Published: 27 August 2009



MicroRNAs (miRNAs) are a class of approximately 22 nucleotide long, widely expressed RNA molecules that play important regulatory roles in eukaryotes. To investigate miRNA function, it is essential that methods to quantify their expression levels be available.


We evaluated a new miRNA profiling platform that utilizes Illumina's existing robust DASL chemistry as the basis for the assay. Using total RNA from five colon cancer patients and four cell lines, we evaluated the reproducibility of miRNA expression levels across replicates and with varying amounts of input RNA. The beta test version was comprised of 735 miRNA targets of Illumina's miRNA profiling application.

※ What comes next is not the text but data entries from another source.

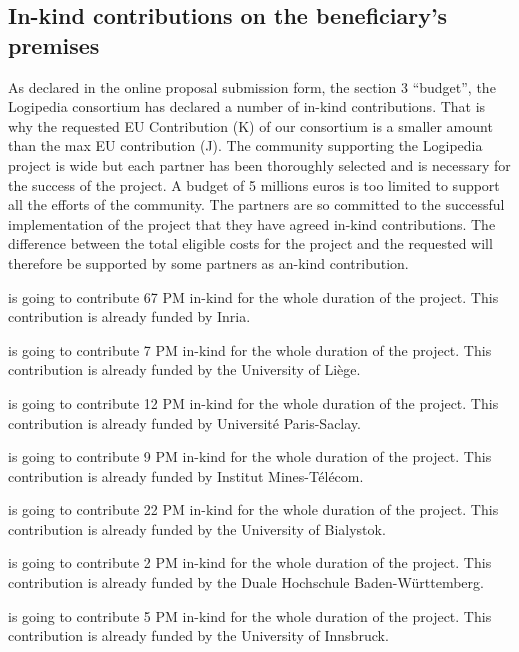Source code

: \subsection*{In-kind contributions on the beneficiary’s premises}

As declared in the online proposal submission form, the section 3
``budget'', the Logipedia consortium has declared a number of in-kind
contributions. That is why the requested EU Contribution (K) of our
consortium is a smaller amount than the max EU contribution (J). The
community supporting the Logipedia project is wide but each partner
has been thoroughly selected and is necessary for the success of the
project.
A budget of 5 millions euros is too limited to support all
the efforts of the community.
The partners are so committed to the successful implementation of the
project that they have agreed in-kind contributions.
The difference between the total
eligible costs for the project and the requested will therefore be
supported by some partners as an-kind contribution.

 is going to contribute
67 PM in-kind for the whole duration of the project.
This contribution is already funded by Inria.


 is going to contribute 7 PM in-kind for the whole duration of the project.
This contribution is already funded by the University of Liège.

 is going to contribute 12 PM in-kind for the whole duration of the project.
This contribution is already funded by Université Paris-Saclay.

 is going to contribute 9 PM in-kind for the whole duration of the project.
This contribution is already funded by Institut Mines-Télécom.

 is going to contribute 22 PM in-kind for the whole duration of the project.
This contribution is already funded by the University of Bialystok.

 is going to contribute 2 PM in-kind for the whole duration of the project.
This contribution is already funded by the Duale Hochschule Baden-Württemberg.

 is going to contribute 5 PM in-kind for the whole duration of the project.
This contribution is already funded by the University of Innsbruck.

Reproducibility between sample replicates within a plate was good (Spearman's correlation 0.91 to 0.98) as was the plate-to-plate reproducibility replicates run on different days (Spearman's correlation 0.84 to 0.98). To determine whether quality data could be obtained from a broad range of input RNA, data obtained from amounts ranging from 25 ng to 800 ng were compared to those obtained at 200 ng. No effect across the range of RNA input was observed.


These results indicate that very small amounts of starting material are sufficient to allow sensitive miRNA profiling using the Illumina miRNA high-dimensional platform. Nonlinear biases were observed between replicates, indicating the need for abundance-dependent normalization. Overall, the performance characteristics of the Illumina miRNA profiling system were excellent.